I am using LanguageTool almost from the beginning but decided to enter the forum just today. Sorry for that.
I appreciate LanguageTool very much, it is a great tool.

The reason I decided to sign in today is the following:

Some years ago I noticed that some Greek rules do not work properly. At least the “Final n in articles”-rules, as far as I noticed until now.
As far as I could tell, they work correctly only with the integrated example sentences. As soon as you use another sentence, they do not work at all.

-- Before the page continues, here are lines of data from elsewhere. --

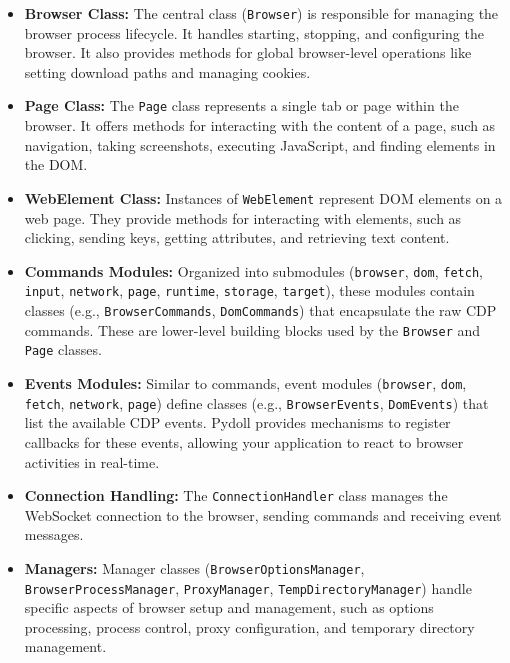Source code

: \documentclass{article}
\begin{document}
\begin{itemize}
    \item \textbf{Browser Class:} The central class (\lstinline[style=pythonstyle]|Browser|) is responsible for managing the browser process lifecycle. It handles starting, stopping, and configuring the browser. It also provides methods for global browser-level operations like setting download paths and managing cookies.
    \item \textbf{Page Class:} The \lstinline[style=pythonstyle]|Page| class represents a single tab or page within the browser. It offers methods for interacting with the content of a page, such as navigation, taking screenshots, executing JavaScript, and finding elements in the DOM.
    \item \textbf{WebElement Class:} Instances of \lstinline[style=pythonstyle]|WebElement| represent DOM elements on a web page. They provide methods for interacting with elements, such as clicking, sending keys, getting attributes, and retrieving text content.
    \item \textbf{Commands Modules:} Organized into submodules (\lstinline[style=pythonstyle]|browser|, \lstinline[style=pythonstyle]|dom|, \lstinline[style=pythonstyle]|fetch|, \lstinline[style=pythonstyle]|input|, \lstinline[style=pythonstyle]|network|, \lstinline[style=pythonstyle]|page|, \lstinline[style=pythonstyle]|runtime|, \lstinline[style=pythonstyle]|storage|, \lstinline[style=pythonstyle]|target|), these modules contain classes (e.g., \lstinline[style=pythonstyle]|BrowserCommands|, \lstinline[style=pythonstyle]|DomCommands|) that encapsulate the raw CDP commands. These are lower-level building blocks used by the \lstinline[style=pythonstyle]|Browser| and \lstinline[style=pythonstyle]|Page| classes.
    \item \textbf{Events Modules:} Similar to commands, event modules (\lstinline[style=pythonstyle]|browser|, \lstinline[style=pythonstyle]|dom|, \lstinline[style=pythonstyle]|fetch|, \lstinline[style=pythonstyle]|network|, \lstinline[style=pythonstyle]|page|) define classes (e.g., \lstinline[style=pythonstyle]|BrowserEvents|, \lstinline[style=pythonstyle]|DomEvents|) that list the available CDP events. Pydoll provides mechanisms to register callbacks for these events, allowing your application to react to browser activities in real-time.
    \item \textbf{Connection Handling:} The \lstinline[style=pythonstyle]|ConnectionHandler| class manages the WebSocket connection to the browser, sending commands and receiving event messages.
    \item \textbf{Managers:} Manager classes (\lstinline[style=pythonstyle]|BrowserOptionsManager|, \lstinline[style=pythonstyle]|BrowserProcessManager|, \lstinline[style=pythonstyle]|ProxyManager|, \lstinline[style=pythonstyle]|TempDirectoryManager|) handle specific aspects of browser setup and management, such as options processing, process control, proxy configuration, and temporary directory management.
\end{itemize}
\end{document}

Two years ago I tried to solve this problem.
At the time it was too much for me to learn using the rule-editor and the language used in it, so I decided to experiment and play around with the code of the rules involved.
Somehow I managed to make the rules work.
I honestly have no idea anymore how that happened :wink:

After that, my greatest problem was that I had to keep my own grammar.xml file somewhere and after every update of LanguageTool (extension as well as stand alone) I had to put it every time in the respective directory.
I had to do this also for OmegaT, which I use as a translator.
(I had to do this also for the German version, where I added some rules, after copying and modifying similar existing rules.)

You can understand that after a while I found this very annoying and troublesome.

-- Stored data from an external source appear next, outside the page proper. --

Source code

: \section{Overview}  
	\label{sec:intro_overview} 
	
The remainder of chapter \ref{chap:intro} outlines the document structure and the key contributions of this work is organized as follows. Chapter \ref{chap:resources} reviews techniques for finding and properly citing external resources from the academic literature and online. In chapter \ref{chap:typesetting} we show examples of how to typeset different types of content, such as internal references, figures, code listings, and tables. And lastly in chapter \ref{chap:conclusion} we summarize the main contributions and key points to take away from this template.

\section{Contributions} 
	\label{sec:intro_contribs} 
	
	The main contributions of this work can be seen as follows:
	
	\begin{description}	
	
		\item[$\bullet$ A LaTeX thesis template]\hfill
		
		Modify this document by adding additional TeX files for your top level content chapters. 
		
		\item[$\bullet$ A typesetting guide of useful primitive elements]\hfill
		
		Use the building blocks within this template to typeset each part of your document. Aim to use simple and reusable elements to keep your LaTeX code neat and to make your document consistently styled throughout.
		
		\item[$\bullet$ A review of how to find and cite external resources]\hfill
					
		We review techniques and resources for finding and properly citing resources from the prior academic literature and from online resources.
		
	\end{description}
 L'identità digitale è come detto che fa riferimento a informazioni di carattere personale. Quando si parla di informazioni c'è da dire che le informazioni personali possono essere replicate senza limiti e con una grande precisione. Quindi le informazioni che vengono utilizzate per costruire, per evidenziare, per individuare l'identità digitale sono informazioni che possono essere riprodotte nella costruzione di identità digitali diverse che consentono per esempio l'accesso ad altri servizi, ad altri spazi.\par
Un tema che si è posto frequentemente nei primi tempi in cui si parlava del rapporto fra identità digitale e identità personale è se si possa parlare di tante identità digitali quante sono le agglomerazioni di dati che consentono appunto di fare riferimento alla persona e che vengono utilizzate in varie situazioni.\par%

So, today I decided to give the rule-editor one more try with.
After experimenting with Token #2 a bit, I got this:

<!-- Greek rule, 2018-12-08 -->
<rule id=“N” name=“τελικό ν θηλυκού άρθρου (τn → την)”>
<pattern>
<marker>
<token>τη</token>
</marker>
<token regexp=‘yes’>(α|ε|ι|η|υ|ο|ω|ά|έ|ί|ή|ύ|ό|ώ|ϊ|ϋ|ΐ|ΰ|κ|π|τ|ξ|ψ|γκ|μπ|ντ|τσ|τζ|a|e|i|o|u|b|d|ch|z|g|k|l|p|q|t|x).*</token>
</pattern>
<message>Το τελικό ν διατηρείται στον γραπτό λόγο, όταν η επόμενη λέξη αρχίζει από φωνήεν ή από ένα από τα: κ, π, τ, γκ, μπ, ντ, τσ, τζ, ξ, ψ. Χρησιμοποιήστε <suggestion>την</suggestion></message>
<short>Πρόβλημα ορθογραφίας</short>
<example correction=’’>Το Σιν Φέιν ψηφίζει υπέρ της συνεργασίας του με <marker>τη</marker> αστυνομία για πρώτη φορά στην ιστορία του κόμματος.</example>
<example>Το Σιν Φέιν ψηφίζει υπέρ της συνεργασίας του με την αστυνομία για πρώτη φορά στην ιστορία του κόμματος.</example>
</rule>

I pressed “evaluate error pattern” and the rule seems to work now.
After posting this text, I will continue with the rest of the rules which are not working.

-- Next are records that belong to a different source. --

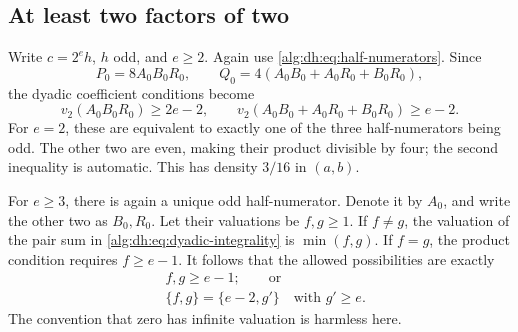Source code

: \documentclass[11pt]{article}
\numberwithin{equation}{section}
\theoremstyle{plain}
\theoremstyle{plain}
\theoremstyle{plain}
\theoremstyle{definition}
\theoremstyle{definition}
\theoremstyle{definition}
\theoremstyle{remark}
\begin{document}
\subsection{At least two factors of two}
Write $c=2^e h$, $h$ odd, and $e\ge2$. Again use
\eqref{alg:dh:eq:half-numerators}. Since
\[
 P_0=8A_0B_0R_0,\qquad
 Q_0=4(A_0B_0+A_0R_0+B_0R_0),
\]
the dyadic coefficient conditions become
\begin{equation}\label{alg:dh:eq:dyadic-integrality}
 v_2(A_0B_0R_0)\ge2e-2,\qquad
 v_2(A_0B_0+A_0R_0+B_0R_0)\ge e-2.
\end{equation}
For $e=2$, these are equivalent to exactly one of the three half-numerators
being odd. The other two are even, making their product divisible by
four; the second inequality is automatic. This has density $3/16$ in
$(a,b)$.

For $e\ge3$, there is again a unique odd half-numerator. Denote it by
$A_0$, and write the other two as $B_0,R_0$. Let their valuations be
$f,g\ge1$. If $f\ne g$, the valuation of the pair sum in
\eqref{alg:dh:eq:dyadic-integrality} is $\min(f,g)$. If $f=g$, the product
condition requires $f\ge e-1$. It follows that the allowed possibilities
are exactly
\begin{equation}\label{alg:dh:eq:dyadic-pattern}
\begin{split}
 &f,g\ge e-1;\qquad\text{or}\\
 &\{f,g\}=\{e-2,g'\}\quad\text{with }g'\ge e.
\end{split}
\end{equation}
The convention that zero has infinite valuation is harmless here.
\end{document}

What I want to ask you is:

  1. Is Panagiotis Minos still the maintainer of the Greek language? If so, could you please contact me in order to discuss the improvement of the Greek rules?
  2. If that is not the case, how can I submit the corrected or new rules to your development team, so that they can be automatically included in all future versions of LanguageTool?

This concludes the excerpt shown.